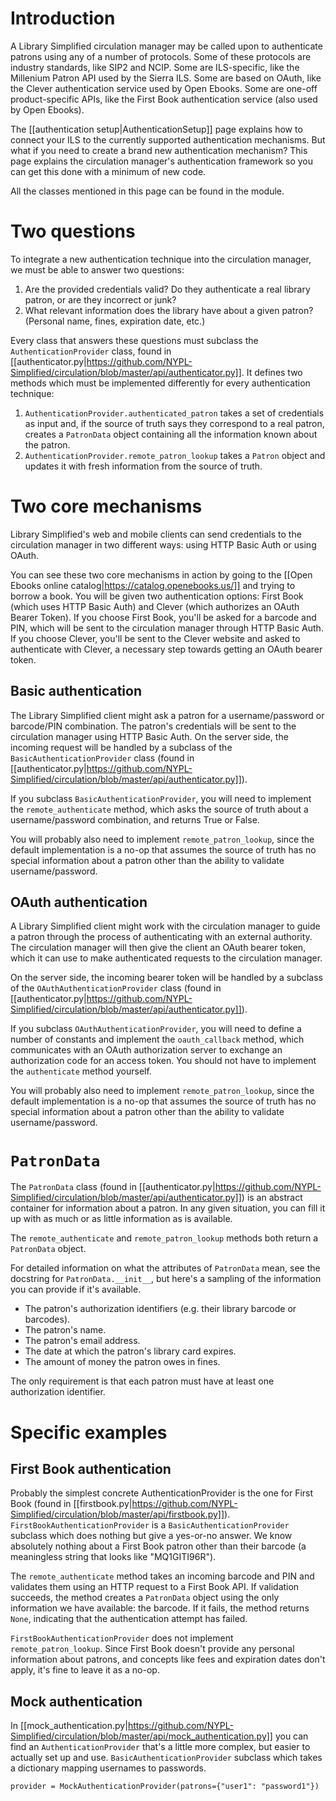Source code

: # Introduction

A Library Simplified circulation manager may be called upon to authenticate patrons using any of a number of protocols. Some of these protocols are industry standards, like SIP2 and NCIP. Some are ILS-specific, like the Millenium Patron API used by the Sierra ILS. Some are based on OAuth, like the Clever authentication service used by Open Ebooks. Some are one-off product-specific APIs, like the First Book authentication service (also used by Open Ebooks).

The [[authentication setup|AuthenticationSetup]] page explains how to connect your ILS to the currently supported authentication mechanisms. But what if you need to create a brand new authentication mechanism? This page explains the circulation manager's authentication framework so you can get this done with a minimum of new code.

All the classes mentioned in this page can be found in the  module.

# Two questions

To integrate a new authentication technique into the circulation manager, we must be able to answer two questions:

1. Are the provided credentials valid? Do they authenticate a real library patron, or are they incorrect or junk?
2. What relevant information does the library have about a given patron? (Personal name, fines, expiration date, etc.)

Every class that answers these questions must subclass the `AuthenticationProvider` class, found in [[authenticator.py|https://github.com/NYPL-Simplified/circulation/blob/master/api/authenticator.py]]. It defines two methods which must be implemented differently for every authentication technique:

1. `AuthenticationProvider.authenticated_patron` takes a set of credentials as input and, if the source of truth says they correspond to a real patron, creates a `PatronData` object containing all the information known about the patron.
2. `AuthenticationProvider.remote_patron_lookup` takes a `Patron` object and updates it with fresh information from the source of truth.

# Two core mechanisms

Library Simplified's web and mobile clients can send credentials to the circulation manager in two different ways: using HTTP Basic Auth or using OAuth.

You can see these two core mechanisms in action by going to the [[Open Ebooks online catalog|https://catalog.openebooks.us/]] and trying to borrow a book. You will be given two authentication options: First Book (which uses HTTP Basic Auth) and Clever (which authorizes an OAuth Bearer Token). If you choose First Book, you'll be asked for a barcode and PIN, which will be sent to the circulation manager through HTTP Basic Auth. If you choose Clever, you'll be sent to the Clever website and asked to authenticate with Clever, a necessary step towards getting an OAuth bearer token.

## Basic authentication

The Library Simplified client might ask a patron for a username/password or barcode/PIN combination. The patron's credentials will be sent to the circulation manager using HTTP Basic Auth. On the server side, the incoming request will be handled by a subclass of the `BasicAuthenticationProvider` class (found in [[authenticator.py|https://github.com/NYPL-Simplified/circulation/blob/master/api/authenticator.py]]).

If you subclass `BasicAuthenticationProvider`, you will need to implement the `remote_authenticate` method, which asks the source of truth about a username/password combination, and returns True or False.

You will probably also need to implement `remote_patron_lookup`, since the default implementation is a no-op that assumes the source of truth has no special information about a patron other than the ability to validate username/password.

## OAuth authentication

A Library Simplified client might work with the circulation manager to guide a patron through the process of authenticating with an external authority. The circulation manager will then give the client an OAuth bearer token, which it can use to make authenticated requests to the circulation manager. 

On the server side, the incoming bearer token will be handled by a subclass of the `OAuthAuthenticationProvider` class (found in [[authenticator.py|https://github.com/NYPL-Simplified/circulation/blob/master/api/authenticator.py]]).

If you subclass `OAuthAuthenticationProvider`, you will need to define a number of constants and implement the `oauth_callback` method, which communicates with an OAuth authorization server to exchange an authorization code for an access token. You should not have to implement the `authenticate` method yourself.

You will probably also need to implement `remote_patron_lookup`, since the default implementation is a no-op that assumes the source of truth has no special information about a patron other than the ability to validate username/password.

# `PatronData`

The `PatronData` class (found in [[authenticator.py|https://github.com/NYPL-Simplified/circulation/blob/master/api/authenticator.py]]) is an abstract container for information about a patron. In any given situation, you can fill it up with as much or as little information as is available.

The `remote_authenticate` and `remote_patron_lookup` methods both return a `PatronData` object.

For detailed information on what the attributes of `PatronData` mean, see the docstring for `PatronData.__init__`,  but here's a sampling of the information you can provide if it's available.

* The patron's authorization identifiers (e.g. their library barcode or barcodes).
* The patron's name.
* The patron's email address.
* The date at which the patron's library card expires.
* The amount of money the patron owes in fines.

The only requirement is that each patron must have at least one authorization identifier.

# Specific examples

## First Book authentication

Probably the simplest concrete AuthenticationProvider is the one for First Book
(found in [[firstbook.py|https://github.com/NYPL-Simplified/circulation/blob/master/api/firstbook.py]]). `FirstBookAuthenticationProvider` is a `BasicAuthenticationProvider` subclass which does nothing but give a yes-or-no answer. We know absolutely nothing about a First Book patron other than their barcode (a meaningless string that looks like "MQ1GITI96R").

The `remote_authenticate` method takes an incoming barcode and PIN and validates them using an HTTP request to a First Book API. If validation succeeds, the method creates a `PatronData` object using the only information we have available: the barcode. If it fails, the method returns `None`, indicating that the authentication attempt has failed.

`FirstBookAuthenticationProvider` does not implement `remote_patron_lookup`. Since First Book doesn't provide any personal information about patrons, and concepts like fees and expiration dates don't apply, it's fine to leave it as a no-op.

## Mock authentication

In [[mock_authentication.py|https://github.com/NYPL-Simplified/circulation/blob/master/api/mock_authentication.py]] you can find an `AuthenticationProvider` that's a little more complex, but easier to actually set up and use. `BasicAuthenticationProvider` subclass which  takes a dictionary mapping usernames to passwords.

```
provider = MockAuthenticationProvider(patrons={"user1": "password1"})
```

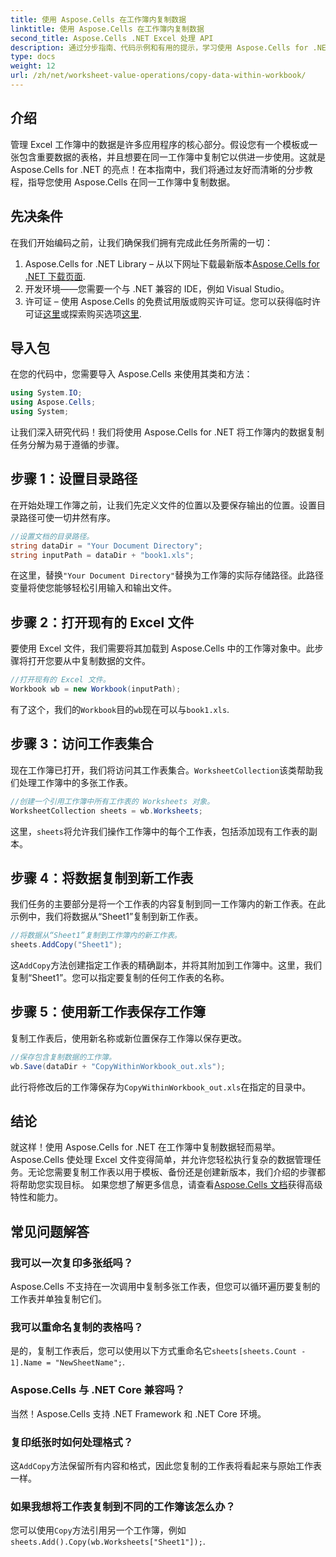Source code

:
 ```yaml
---
title: 使用 Aspose.Cells 在工作簿内复制数据
linktitle: 使用 Aspose.Cells 在工作簿内复制数据
second_title: Aspose.Cells .NET Excel 处理 API
description: 通过分步指南、代码示例和有用的提示，学习使用 Aspose.Cells for .NET 在 Excel 工作簿中高效复制数据。
type: docs
weight: 12
url: /zh/net/worksheet-value-operations/copy-data-within-workbook/
---
```

## 介绍
管理 Excel 工作簿中的数据是许多应用程序的核心部分。假设您有一个模板或一张包含重要数据的表格，并且想要在同一工作簿中复制它以供进一步使用。这就是 Aspose.Cells for .NET 的亮点！在本指南中，我们将通过友好而清晰的分步教程，指导您使用 Aspose.Cells 在同一工作簿中复制数据。
## 先决条件
在我们开始编码之前，让我们确保我们拥有完成此任务所需的一切：
1.  Aspose.Cells for .NET Library – 从以下网址下载最新版本[Aspose.Cells for .NET 下载页面](https://releases.aspose.com/cells/net/).
2. 开发环境——您需要一个与 .NET 兼容的 IDE，例如 Visual Studio。
3. 许可证 – 使用 Aspose.Cells 的免费试用版或购买许可证。您可以获得临时许可证[这里](https://purchase.aspose.com/temporary-license/)或探索购买选项[这里](https://purchase.aspose.com/buy).
## 导入包
在您的代码中，您需要导入 Aspose.Cells 来使用其类和方法：
```csharp
using System.IO;
using Aspose.Cells;
using System;
```
让我们深入研究代码！我们将使用 Aspose.Cells for .NET 将工作簿内的数据复制任务分解为易于遵循的步骤。
## 步骤 1：设置目录路径
在开始处理工作簿之前，让我们先定义文件的位置以及要保存输出的位置。设置目录路径可使一切井然有序。
```csharp
//设置文档的目录路径。
string dataDir = "Your Document Directory";
string inputPath = dataDir + "book1.xls";
```
在这里，替换`"Your Document Directory"`替换为工作簿的实际存储路径。此路径变量将使您能够轻松引用输入和输出文件。
## 步骤 2：打开现有的 Excel 文件
要使用 Excel 文件，我们需要将其加载到 Aspose.Cells 中的工作簿对象中。此步骤将打开您要从中复制数据的文件。
```csharp
//打开现有的 Excel 文件。
Workbook wb = new Workbook(inputPath);
```
有了这个，我们的`Workbook`目的`wb`现在可以与`book1.xls`.
## 步骤 3：访问工作表集合
现在工作簿已打开，我们将访问其工作表集合。`WorksheetCollection`该类帮助我们处理工作簿中的多张工作表。
```csharp
//创建一个引用工作簿中所有工作表的 Worksheets 对象。
WorksheetCollection sheets = wb.Worksheets;
```
这里，`sheets`将允许我们操作工作簿中的每个工作表，包括添加现有工作表的副本。
## 步骤 4：将数据复制到新工作表
我们任务的主要部分是将一个工作表的内容复制到同一工作簿内的新工作表。在此示例中，我们将数据从“Sheet1”复制到新工作表。
```csharp
//将数据从“Sheet1”复制到工作簿内的新工作表。
sheets.AddCopy("Sheet1");
```
这`AddCopy`方法创建指定工作表的精确副本，并将其附加到工作簿中。这里，我们复制“Sheet1”。您可以指定要复制的任何工作表的名称。
## 步骤 5：使用新工作表保存工作簿
复制工作表后，使用新名称或新位置保存工作簿以保存更改。
```csharp
//保存包含复制数据的工作簿。
wb.Save(dataDir + "CopyWithinWorkbook_out.xls");
```
此行将修改后的工作簿保存为`CopyWithinWorkbook_out.xls`在指定的目录中。
## 结论
就这样！使用 Aspose.Cells for .NET 在工作簿中复制数据轻而易举。Aspose.Cells 使处理 Excel 文件变得简单，并允许您轻松执行复杂的数据管理任务。无论您需要复制工作表以用于模板、备份还是创建新版本，我们介绍的步骤都将帮助您实现目标。
如果您想了解更多信息，请查看[Aspose.Cells 文档](https://reference.aspose.com/cells/net/)获得高级特性和能力。
## 常见问题解答
### 我可以一次复印多张纸吗？
Aspose.Cells 不支持在一次调用中复制多张工作表，但您可以循环遍历要复制的工作表并单独复制它们。
### 我可以重命名复制的表格吗？
是的，复制工作表后，您可以使用以下方式重命名它`sheets[sheets.Count - 1].Name = "NewSheetName";`.
### Aspose.Cells 与 .NET Core 兼容吗？
当然！Aspose.Cells 支持 .NET Framework 和 .NET Core 环境。
### 复印纸张时如何处理格式？
这`AddCopy`方法保留所有内容和格式，因此您复制的工作表将看起来与原始工作表一样。
### 如果我想将工作表复制到不同的工作簿该怎么办？
您可以使用`Copy`方法引用另一个工作簿，例如`sheets.Add().Copy(wb.Worksheets["Sheet1"]);`.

════════════════

* WORK REQUIRED:
Copy out every line of the data that includes "WorksheetCollection".

* WRITTEN ANSWER:
现在工作簿已打开，我们将访问其工作表集合。`WorksheetCollection`该类帮助我们处理工作簿中的多张工作表。
WorksheetCollection sheets = wb.Worksheets;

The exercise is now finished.